Rendered images with source text:
╔══

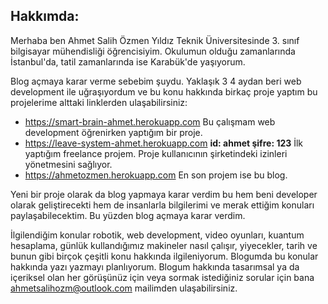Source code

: ## Hakkımda:
Merhaba ben Ahmet Salih Özmen Yıldız Teknik Üniversitesinde 3. sınıf bilgisayar mühendisliği öğrencisiyim. Okulumun olduğu zamanlarında İstanbul'da, tatil zamanlarında ise Karabük'de yaşıyorum. 

Blog açmaya karar verme sebebim şuydu. Yaklaşık 3 4 aydan beri web development ile uğraşıyordum ve bu konu hakkında birkaç proje yaptım bu projelerime alttaki linklerden ulaşabilirsiniz:
* https://smart-brain-ahmet.herokuapp.com Bu çalışmam web development öğrenirken yaptığım bir proje. 
* https://leave-system-ahmet.herokuapp.com **id: ahmet şifre: 123** İlk yaptığım freelance projem. Proje kullanıcının şirketindeki izinleri yönetmesini sağlıyor.
* https://ahmetozmen.herokuapp.com En son projem ise bu blog.

Yeni bir proje olarak da blog yapmaya karar verdim bu hem beni developer olarak geliştirecekti hem de insanlarla bilgilerimi ve merak ettiğim konuları paylaşabilecektim. Bu yüzden blog açmaya karar verdim.

İlgilendiğim konular robotik, web development, video oyunları, kuantum hesaplama, günlük kullandığımız makineler nasıl çalışır, yiyecekler, tarih ve bunun gibi birçok çeşitli konu hakkında ilgileniyorum. Blogumda bu konular hakkında yazı yazmayı planlıyorum. Blogum hakkında tasarımsal ya da içeriksel olan her görüşünüz için veya sormak istediğiniz sorular için bana <ahmetsalihozm@outlook.com> mailimden ulaşabilirsiniz.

╚══

**Assignment**
All that the answer may hold is the lines from the one with "yaptığım bir proje." through the end of the data, set down exactly as they appear.

**Solution to the exercise**
* https://smart-brain-ahmet.herokuapp.com Bu çalışmam web development öğrenirken yaptığım bir proje. 
* https://leave-system-ahmet.herokuapp.com **id: ahmet şifre: 123** İlk yaptığım freelance projem. Proje kullanıcının şirketindeki izinleri yönetmesini sağlıyor.
* https://ahmetozmen.herokuapp.com En son projem ise bu blog.

Yeni bir proje olarak da blog yapmaya karar verdim bu hem beni developer olarak geliştirecekti hem de insanlarla bilgilerimi ve merak ettiğim konuları paylaşabilecektim. Bu yüzden blog açmaya karar verdim.

İlgilendiğim konular robotik, web development, video oyunları, kuantum hesaplama, günlük kullandığımız makineler nasıl çalışır, yiyecekler, tarih ve bunun gibi birçok çeşitli konu hakkında ilgileniyorum. Blogumda bu konular hakkında yazı yazmayı planlıyorum. Blogum hakkında tasarımsal ya da içeriksel olan her görüşünüz için veya sormak istediğiniz sorular için bana <ahmetsalihozm@outlook.com> mailimden ulaşabilirsiniz.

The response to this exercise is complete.